Please copy out all lines of the entries that contain the word "만들어서".
◇ ◇ ◇
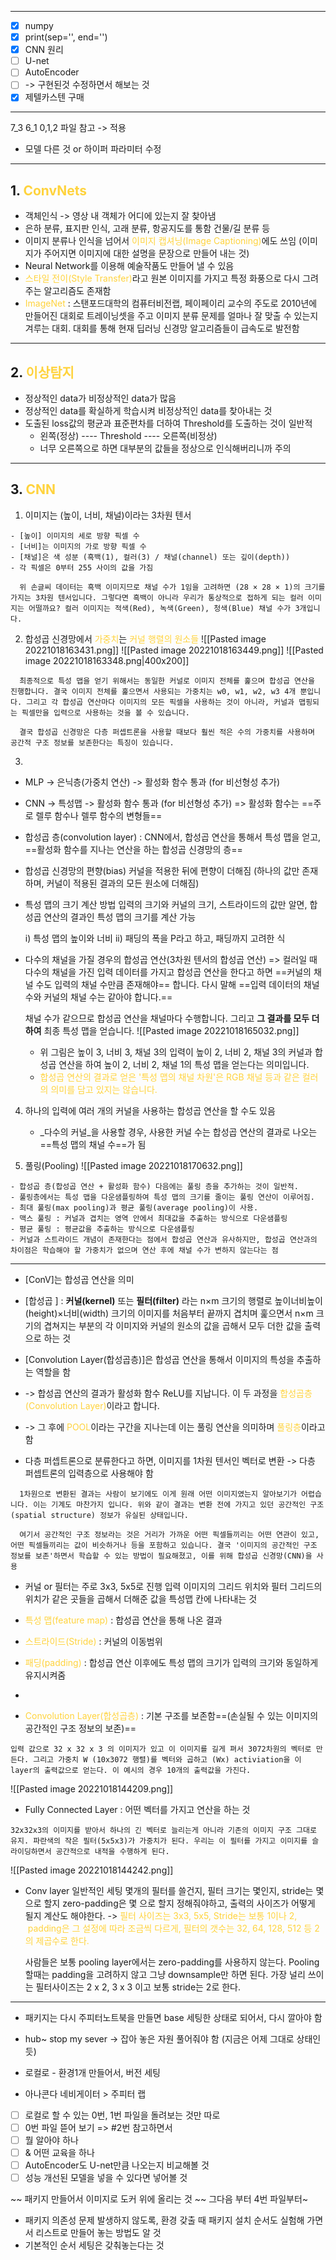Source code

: ***
- [x] numpy
- [x] print(sep='', end='')
- [x] CNN 원리
- [ ] U-net
- [ ] AutoEncoder
- [ ] -> 구현된것 수정하면서  해보는 것
- [x] 제텔카스텐 구매
***
7_3
6_1
0,1,2 파일 참고 -> 적용
- 모델 다른 것 or 하이퍼 파라미터 수정
***
## 1. <span style="color: #ffd33d">ConvNets</span>
- 객체인식 -> 영상 내 객체가 어디에 있는지 잘 찾아냄
- 은하 분류, 표지판 인식, 고래 분류, 항공지도를 통함 건물/길 분류 등
- 이미지 분류나 인식을 넘어서 <span style="color: #ffd33d">이미지 캡셔닝(Image Captioning)</span>에도 쓰임
  (이미지가 주어지면 이미지에 대한 설명을 문장으로 만들어 내는 것)
- Neural Network를 이용해 예술작품도 만들어 낼 수 있음
- <span style="color: #ffd33d">스타일 전이(Style Transfer)</span>라고 원본 이미지를 가지고 특정 화풍으로 다시 그려주는 알고리즘도 존재함
- <span style="color: #ffd33d">ImageNet </span>
	: 스탠포드대학의 컴퓨터비전랩, 페이페이리 교수의 주도로 2010년에 만들어진 대회로 트레이닝셋을 주고 이미지 분류 문제를 얼마나 잘 맞출 수 있는지 겨루는 대회. 대회를 통해 현재 딥러닝 신경망 알고리즘들이 급속도로 발전함
***
## 2. <span style="color: #ffd33d">이상탐지</span>
- 정상적인 data가 비정상적인 data가 많음
- 정상적인 data를 확실하게 학습시켜 비정상적인 data를 찾아내는 것
- 도출된 loss값의 평균과 표준편차를 더하여 Threshold를 도출하는 것이 일반적
	- 왼쪽(정상) ---- Threshold  ---- 오른쪽(비정상)
	- 너무 오른쪽으로 하면 대부분의 값들을 정상으로 인식해버리니까 주의
***
## 3. <span style="color: #ffd33d">CNN</span>
1. 이미지는 (높이, 너비, 채널)이라는 3차원 텐서
```
- [높이] 이미지의 세로 방향 픽셀 수
- [너비]는 이미지의 가로 방향 픽셀 수
- [채널]은 색 성분 (흑백(1), 컬러(3) / 채널(channel) 또는 깊이(depth))
- 각 픽셀은 0부터 255 사이의 값을 가짐
```

```
  위 손글씨 데이터는 흑백 이미지므로 채널 수가 1임을 고려하면 (28 × 28 × 1)의 크기를 가지는 3차원 텐서입니다. 그렇다면 흑백이 아니라 우리가 통상적으로 접하게 되는 컬러 이미지는 어떨까요? 컬러 이미지는 적색(Red), 녹색(Green), 청색(Blue) 채널 수가 3개입니다.
```

2. 합성곱 신경망에서 <span style="color: #ffd33d">가중치</span>는 <span style="color: #ffd33d">커널 행렬의 원소들</span>
 ![[Pasted image 20221018163431.png]]
![[Pasted image 20221018163449.png]]
  ![[Pasted image 20221018163348.png|400x200]]
```
  최종적으로 특성 맵을 얻기 위해서는 동일한 커널로 이미지 전체를 훑으며 합성곱 연산을 진행합니다. 결국 이미지 전체를 훑으면서 사용되는 가중치는 w0, w1, w2, w3 4개 뿐입니다. 그리고 각 합성곱 연산마다 이미지의 모든 픽셀을 사용하는 것이 아니라, 커널과 맵핑되는 픽셀만을 입력으로 사용하는 것을 볼 수 있습니다.

  결국 합성곱 신경망은 다층 퍼셉트론을 사용할 때보다 훨씬 적은 수의 가중치를 사용하며 공간적 구조 정보를 보존한다는 특징이 있습니다.
```

3. 
- MLP -> 은닉층(가중치 연산) -> 활성화 함수 통과 (for 비선형성 추가)
- CNN -> 특성맵 -> 활성화 함수 통과 (for 비선형성 추가)
	=> 활성화 함수는 ==주로 렐루 함수나 렐루 함수의 변형들==
	
- 합성곱 층(convolution layer)
	: CNN에서, 합성곱 연산을 통해서 특성 맵을 얻고, ==활성화 함수를 지나는 연산을 하는 합성곱 신경망의 층==
- 합성곱 신경망의 편향(bias)
	커널을 적용한 뒤에 편향이 더해짐 (하나의 값만 존재하며, 커널이 적용된 결과의 모든 원소에 더해짐)

- 특성 맵의 크기 계산 방법
	입력의 크기와 커널의 크기, 스트라이드의 값만 알면, 합성곱 연산의 결과인 특성 맵의 크기를 계산 가능
	
	i) 특성 맵의 높이와 너비
	ii) 패딩의 폭을 P라고 하고, 패딩까지 고려한 식

- 다수의 채널을 가질 경우의 합성곱 연산(3차원 텐서의 합성곱 연산) => 컬러일 때
	다수의 채널을 가진 입력 데이터를 가지고 합성곱 연산을 한다고 하면 ==커널의 채널 수도 입력의 채널 수만큼 존재해야== 합니다. 	다시 말해 ==입력 데이터의 채널 수와 커널의 채널 수는 같아야 합니다.== 
	
	채널 수가 같으므로 합성곱 연산을 채널마다 수행합니다. 그리고 **그 결과를 모두 더하여** 최종 특성 맵을 얻습니다.
![[Pasted image 20221018165032.png]]
	-  위 그림은 높이 3, 너비 3, 채널 3의 입력이 높이 2, 너비 2, 채널 3의 커널과 합성곱 연산을 하여 높이 2, 너비 2, 채널 1의 특성 맵을 얻는다는 의미입니다.
	- <span style="color: #ffd33d">합성곱 연산의 결과로 얻은 '특성 맵의 채널 차원'은 RGB 채널 등과 같은 컬러의 의미를 담고 있지는 않습니다.</span>

4. 하나의 입력에 여러 개의 커널을 사용하는 합성곱 연산을 할 수도 있음
	- _다수의 커널_을 사용할 경우, 사용한 커널 수는 합성곱 연산의 결과로 나오는 ==특성 맵의 채널 수==가 됨

5. 풀링(Pooling)
![[Pasted image 20221018170632.png]]
```
- 합성곱 층(합성곱 연산 + 활성화 함수) 다음에는 풀링 층을 추가하는 것이 일반적.
- 풀링층에서는 특성 맵을 다운샘플링하여 특성 맵의 크기를 줄이는 풀링 연산이 이루어짐.
- 최대 풀링(max pooling)과 평균 풀링(average pooling)이 사용.
- 맥스 풀링 : 커널과 겹치는 영역 안에서 최대값을 추출하는 방식으로 다운샘플링
- 평균 풀링 : 평균값을 추출하는 방식으로 다운샘플링
- 커널과 스트라이드 개념이 존재한다는 점에서 합성곱 연산과 유사하지만, 합성곱 연산과의 차이점은 학습해야 할 가중치가 없으며 연산 후에 채널 수가 변하지 않는다는 점
```

***
- [ConV]는 합성곱 연산을 의미
- [합성곱 ]
	: **커널(kernel)** 또는 **필터(filter)** 라는 n×m 크기의 행렬로 높이너비높이(height)×너비(width) 크기의 이미지를 처음부터 끝까지 겹치며 훑으면서 n×m 크기의 겹쳐지는 부분의 각 이미지와 커널의 원소의 값을 곱해서 모두 더한 값을 출력으로 하는 것
	
- [Convolution Layer(합성곱층)]은 합성곱 연산을 통해서 이미지의 특성을 추출하는 역할을 함
- -> 합성곱 연산의 결과가 활성화 함수 ReLU를 지납니다. 이 두 과정을 <span style="color: #ffd33d">합성곱층(Convolution Layer)</span>이라고 합니다.
- -> 그 후에 <span style="color: #ffd33d">POOL</span>이라는 구간을 지나는데 이는 풀링 연산을 의미하며 <span style="color: #ffd33d">풀링층</span>이라고 함

- 다층 퍼셉트론으로 분류한다고 하면,
	이미지를 1차원 텐서인 벡터로 변환 -> 다층 퍼셉트론의 입력층으로 사용해야 함

```
  1차원으로 변환된 결과는 사람이 보기에도 이게 원래 어떤 이미지였는지 알아보기가 어렵습니다. 이는 기계도 마찬가지 입니다. 위와 같이 결과는 변환 전에 가지고 있던 공간적인 구조(spatial structure) 정보가 유실된 상태입니다.

  여기서 공간적인 구조 정보라는 것은 거리가 가까운 어떤 픽셀들끼리는 어떤 연관이 있고, 어떤 픽셀들끼리는 값이 비슷하거나 등을 포함하고 있습니다. 결국 '이미지의 공간적인 구조 정보를 보존'하면서 학습할 수 있는 방법이 필요해졌고, 이를 위해 합성곱 신경망(CNN)을 사용
```

- 커널 or 필터는 주로 3x3, 5x5로 진행
	입력 이미지의 그리드 위치와 필터 그리드의 위치가 같은 곳들을 곱해서 더해준 값을 특성맵 칸에 나타내는 것
	
- <span style="color: #ffd33d">특성 맵(feature map)</span> : 합성곱 연산을 통해 나온 결과
- <span style="color: #ffd33d">스트라이드(Stride)</span> : 커널의 이동범위

- <span style="color: #ffd33d">패딩(padding)</span>
	: 합성곱 연산 이후에도 특성 맵의 크기가 입력의 크기와 동일하게 유지시켜줌
- 
- <span style="color: #ffd33d">Convolution Layer(합성곱층)</span>
	: 기본 구조를 보존함==(손실될 수 있는 이미지의 공간적인 구조 정보의 보존)==
```
입력 값으로 32 x 32 x 3 의 이미지가 있고 이 이미지를 길게 펴서 3072차원의 벡터로 만든다. 그리고 가중치 W (10x3072 행렬)를 벡터와 곱하고 (Wx) activiation을 이 layer의 출력값으로 얻는다. 이 예시의 경우 10개의 출력값을 가진다.
```
 ![[Pasted image 20221018144209.png]]

- Fully Connected Layer
	: 어떤 벡터를 가지고 연산을 하는 것
```
32x32x3의 이미지를 받아서 하나의 긴 벡터로 늘리는게 아니라 기존의 이미지 구조 그대로 유지. 파란색의 작은 필터(5x5x3)가 가중치가 된다. 우리는 이 필터를 가지고 이미지를 슬라이딩하면서 공간적으로 내적을 수행하게 된다.
```
![[Pasted image 20221018144242.png]]

- Conv layer 일반적인 세팅
	몇개의 필터를 쓸건지, 필터 크기는 몇인지, stride는 몇으로 할지 zero-padding은 몇 으로 할지 정해줘야하고, 출력의 사이즈가 어떻게 될지 계산도 해야한다.
	-> <span style="color: #ffd33d">필터 사이즈는 3x3, 5x5, Stride는 보통 1이나 2,  padding은 그 설정에 따라 조금씩 다르게, 필터의 갯수는 32, 64, 128, 512 등 2의 제곱수로 한다.</span>

	사람들은 보통 pooling layer에서는 zero-padding를 사용하지 않는다. Pooling 할때는 padding을 고려하지 않고 그냥 downsample만 하면 된다. 가장 널리 쓰이는 필터사이즈는 2 x 2, 3 x 3 이고 보통 stride는 2로 한다.

***
- 패키지는 다시 주피터노트북을 만들면 base 세팅한 상태로 되어서, 다시 깔아야 함
- hub~ stop my sever ->  잡아 놓은 자원 풀어줘야 함 (지금은 어제 그대로 상태인 듯)

- 로컬로 - 환경1개 만들어서, 버전 세팅
- 아나콘다 네비게이터 > 주피터 랩

- [ ] 로컬로 할 수 있는 0번, 1번 파일을 돌려보는 것만 따로
- [ ] 0번 파일 뜯어 보기 => #2번 참고하면서 
- [ ] 뭘 알아야 하나
- [ ] & 어떤 교육을 하나
- [ ] AutoEncoder도 U-net만큼 나오는지 비교해볼 것
- [ ] 성능 개선된 모델을 넣을 수 있다면 넣어볼 것

~~ 패키지 만들어서 이미지로 도커 위에 올리는 것
~~ 그다음 부터 4번 파일부터~

- 패키지 의존성 문제 발생하지 않도록, 환경 갖출 때 패키지 설치 순서도 실험해 가면서 리스트로 만들어 놓는 방법도 알 것
- 기본적인 순서 세팅은 갖춰놓는다는 것
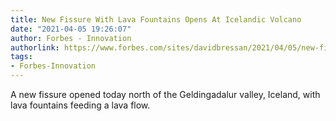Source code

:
 ```yaml
---
title: New Fissure With Lava Fountains Opens At Icelandic Volcano
date: "2021-04-05 19:26:07"
author: Forbes - Innovation
authorlink: https://www.forbes.com/sites/davidbressan/2021/04/05/new-fissure-with-lava-fountains-opens-near-icelandic-volcano/
tags:
- Forbes-Innovation
---
```

A new fissure opened today north of the Geldingadalur valley, Iceland, with lava fountains feeding a lava flow.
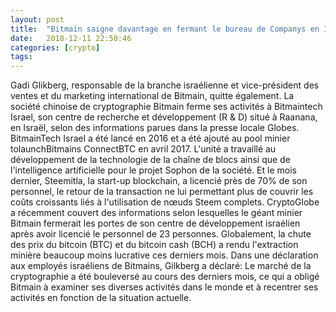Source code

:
 ```yaml
---
layout: post
title:  "Bitmain saigne davantage en fermant le bureau de Companys en Israël"
date:   2018-12-11 22:50:46
categories: [crypto]
tags: 
---
```

Gadi Glikberg, responsable de la branche israélienne et vice-président des ventes et du marketing international de Bitmain, quitte également. La société chinoise de cryptographie Bitmain ferme ses activités à Bitmaintech Israel, son centre de recherche et développement (R &amp; D) situé à Raanana, en Israël, selon des informations parues dans la presse locale Globes. BitmainTech Israel a été lancé en 2016 et a été ajouté au pool minier tolaunchBitmains ConnectBTC en avril 2017. L&#39;unité a travaillé au développement de la technologie de la chaîne de blocs ainsi que de l&#39;intelligence artificielle pour le projet Sophon de la société. Et le mois dernier, Steemitla, la start-up blockchain, a licencié près de 70% de son personnel, le retour de la transaction ne lui permettant plus de couvrir les coûts croissants liés à l&#39;utilisation de nœuds Steem complets. CryptoGlobe a récemment couvert des informations selon lesquelles le géant minier Bitmain fermerait les portes de son centre de développement israélien après avoir licencié le personnel de 23 personnes. Globalement, la chute des prix du bitcoin (BTC) et du bitcoin cash (BCH) a rendu l&#39;extraction minière beaucoup moins lucrative ces derniers mois. Dans une déclaration aux employés israéliens de Bitmains, Gilkberg a déclaré: Le marché de la cryptographie a été bouleversé au cours des derniers mois, ce qui a obligé Bitmain à examiner ses diverses activités dans le monde et à recentrer ses activités en fonction de la situation actuelle.

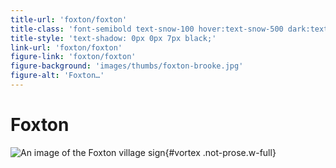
 ```yaml
---
title-url: 'foxton/foxton'
title-class: 'font-semibold text-snow-100 hover:text-snow-500 dark:text-white'
title-style: 'text-shadow: 0px 0px 7px black;'
link-url: 'foxton/foxton'
figure-link: 'foxton/foxton'
figure-background: 'images/thumbs/foxton-brooke.jpg'
figure-alt: 'Foxton…'
---
```


# Foxton 


![An image of the Foxton village sign](https://www.foxtonparishcouncil.gov.uk/wp-content/uploads/sites/106/2022/01/Foxton_Parish_Council_logo.png "An image of the Foxton village sign."){#vortex .not-prose.w-full} 
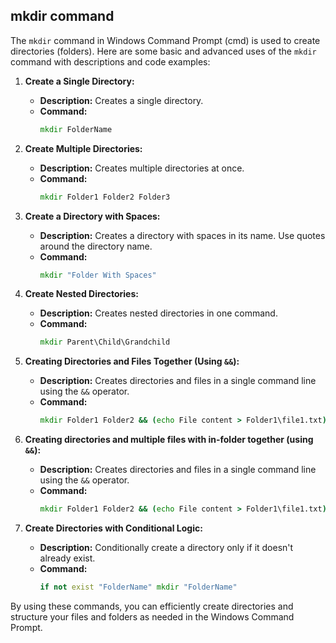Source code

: ## mkdir command

The `mkdir` command in Windows Command Prompt (cmd) is used to create directories (folders). Here are some basic and advanced uses of the `mkdir` command with descriptions and code examples:

1. **Create a Single Directory:**
   - **Description:** Creates a single directory.
   - **Command:**
     ```cmd
     mkdir FolderName
     ```


2. **Create Multiple Directories:**
   - **Description:** Creates multiple directories at once.
   - **Command:**
     ```cmd
     mkdir Folder1 Folder2 Folder3
     ```

3. **Create a Directory with Spaces:**
   - **Description:** Creates a directory with spaces in its name. Use quotes around the directory name.
   - **Command:**
     ```cmd
     mkdir "Folder With Spaces"
     ```


4. **Create Nested Directories:**
   - **Description:** Creates nested directories in one command.
   - **Command:**
     ```cmd
     mkdir Parent\Child\Grandchild
     ```



5. **Creating Directories and Files Together (Using `&&`):**
   - **Description:** Creates directories and files in a single command line using the `&&` operator.
   - **Command:**
     ```cmd
     mkdir Folder1 Folder2 && (echo File content > Folder1\file1.txt) && (echo File content > Folder2\file2.txt)
     ```


6. **Creating directories and multiple files with in-folder together (using `&&`):**
   - **Description:** Creates directories and files in a single command line using the `&&` operator.
   - **Command:**
     ```cmd
     mkdir Folder1 Folder2 && (echo File content > Folder1\file1.txt) && (echo File content > Folder1\file2.txt) && (echo File content > Folder2\file1.txt) && (echo File content > Folder2\file2.txt)
     ```


7. **Create Directories with Conditional Logic:**
   - **Description:** Conditionally create a directory only if it doesn't already exist.
   - **Command:**
     ```cmd
     if not exist "FolderName" mkdir "FolderName"
     ```


By using these commands, you can efficiently create directories and structure your files and folders as needed in the Windows Command Prompt.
◇ ◇ ◇
▶ **FINISHED EXERCISE**:
- 로컬로 - 환경1개 만들어서, 버전 세팅
~~ 패키지 만들어서 이미지로 도커 위에 올리는 것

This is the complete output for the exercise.